THINGS ABOUT TANZANIA THAT PISS ME OFF*
1.
People
throw trash everywhere, and there are no cans, at all, for waste.
2.
Woman, who appear to have most of the jobs and
all of the domestic duties except hard physical labor like ditch digging (which still leaves plenty of physical labor,
believe me), get no respect from men.
Young pretty ones will get flirted with and
catered to, but that is to get them in the sack, and that’s not respect.
3.
Shopkeepers consider that the sidewalk in front
of their establishment is theirs for display, customer service, excess
inventory, etc. This leaves the
pedestrian in the street, not a safe place to be. (See next)
4.
There is a hierarchy of being on the street,
which goes like this: Trucks, then
buses, then cars, then motorcycles, then bicycles, then hand-pushed carts, then
pedestrians. It’s as if there is a caste ststem in which not having wheels
makes you an Untouchable. No crossing,
no matter how many pedestrians must use it, is safe for the walker, no consideration
or even quarter is given. To travel down
the street is to be constantly shunted aside by the merest sort of wheeled vehicle, and many
times there is no safe place to be shunted aside to. It does not matter if you are facing oncoming
traffic or not, you will still be unseen, ignored, turned in front of, in constant danger of
being run down or side-swiped.
5.
No napkins.
Ever.
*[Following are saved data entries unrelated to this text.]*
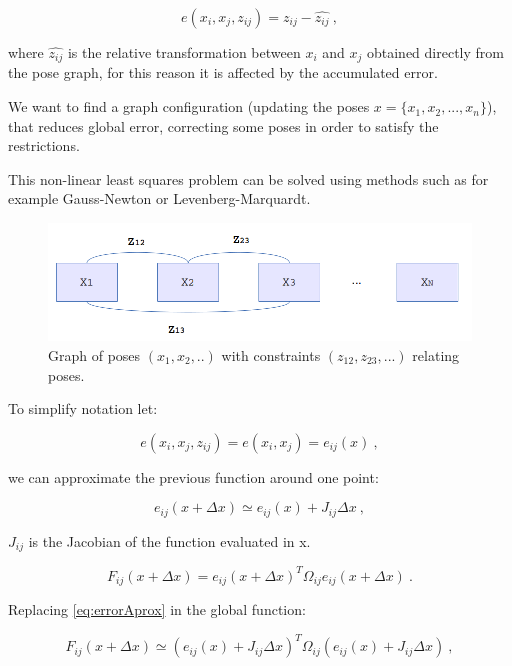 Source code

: $$
e(x_i,x_j,z_{ij}) = z_{ij} - \hat{z_{ij}} \ ,
$$

\noindent where $\hat{z_{ij}}$ is the relative transformation between $x_i$ and $x_j$ obtained directly from the pose graph, for this reason 
it is affected by the accumulated error.

We want to find a graph configuration (updating the poses $x=\{x_1,x_2,...,x_n\}$), that reduces global error,
 correcting some poses in order to satisfy the restrictions.

This  non-linear least squares problem can be solved using 
methods such as for example Gauss-Newton or Levenberg-Marquardt.

\begin{figure}[!h]
\begin{center}
\includegraphics[scale=1.5]{images/graph_diagram2}
\caption{Graph of poses $(x_1,x_2,..)$ with constraints $(z_{12},z_{23},...)$ relating poses.}
\end{center}
\end{figure}

To simplify notation let: 

$$
e(x_i,x_j,z_{ij}) = e(x_i,x_j) = e_{ij}(x) \ ,
$$

\noindent we can approximate the previous function around one point:

\begin{equation}
\label{eq:errorAprox}
e_{ij}(x + \Delta x) \simeq e_{ij}(x) + J_{ij} \Delta x \ ,
\end{equation}

\noindent $J_{ij}$ is the Jacobian of the function evaluated in x. 


\begin{equation}
\label{eq:globalFunc}
F_{ij}(x + \Delta x) = e_{ij}(x + \Delta x)^T \Omega_{ij}  e_{ij}(x + \Delta x) \ .
\end{equation}

\noindent Replacing \ref{eq:errorAprox} in the global function:

\begin{equation}
\label{eq:globalFuncAprox}
F_{ij}(x + \Delta x) \simeq (e_{ij}(x) + J_{ij} \Delta x)^T \Omega_{ij}  (e_{ij}(x) + J_{ij} \Delta x) \ ,
\end{equation}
At nicer restaurants, they will bring a few to the table if you ask. Nevertheless, the country eats like Arabs,
with their right hands. Since services,
especially restaurant service, are
universally sub-par, if you choose to do so, you sit with your dirty hand
until they bring a wash basin, which may not
happen at all. Or there may be a dirty little sink somewhere, with no soap or
towel. Or, you can carry wipes, or a
handkerchief, or, as I have seen many times, wipe your dirty fingers on the
tablecloth. Yuck.
6.
No toilet paper. Ever, except in the nicest
places. Not only that, but public pit
latrines are gaspingly dirty, and rarely
have running water and soap I am
resigned to using them, but come on, do they have to be filthy? Don’t these people know ANYTHING about germs,
which are no respectors of the right/left hand dictum? No wonder there’s so much dysentery,
cholera, typhoid in the country.
7.
Maybe this shouldn’t piss me off, but people don’t
read books. Therefore there are no
bookstores.
8.
No Scotch Tape, and duct tape is so dear as to
be unaffordable on a Peace Corps salary.
Come to mention it, school and office supplies generally are just plain
crappy, that means pencils, pens, paper, notebooks, greeting cards, and there
is no such thing as index cards. The
exception is staplers, which are okay, and in constant use.
9.
No movie theaters except in Dar es Salaam. This is a deal breaker for me in considering
long-term residency.
10.
Boring cooking.
People, unsalted over-milled
hominy mush at every meal is just not appetizing. Besides ugali, there are about 3 recipes of
actual Tanzanian food: Meat stew made
with tomatoes and onions, pan-fried chicken, and greens cooked with onions. Oh,
and I am forgetting chapatti. Everything is cooked stove-top with lots of oil. There
ARE good and hot peppers, but you have to ask for them.
11.
And yet, they have satellite t.v., everyone has
a cell phone, they have Beyonce and JayZ and South African Soap Operas. They follow English Premier League
Football. Most middle-class people drink
water out of plastic bottles, which they then throw in the streets.
12.
They have something they call the internet. Teasers.
And please remember, this is my own list of things to be pissed off about. It's not the Peace Corps list, nor do they endorse it. They have their own, I'm sure.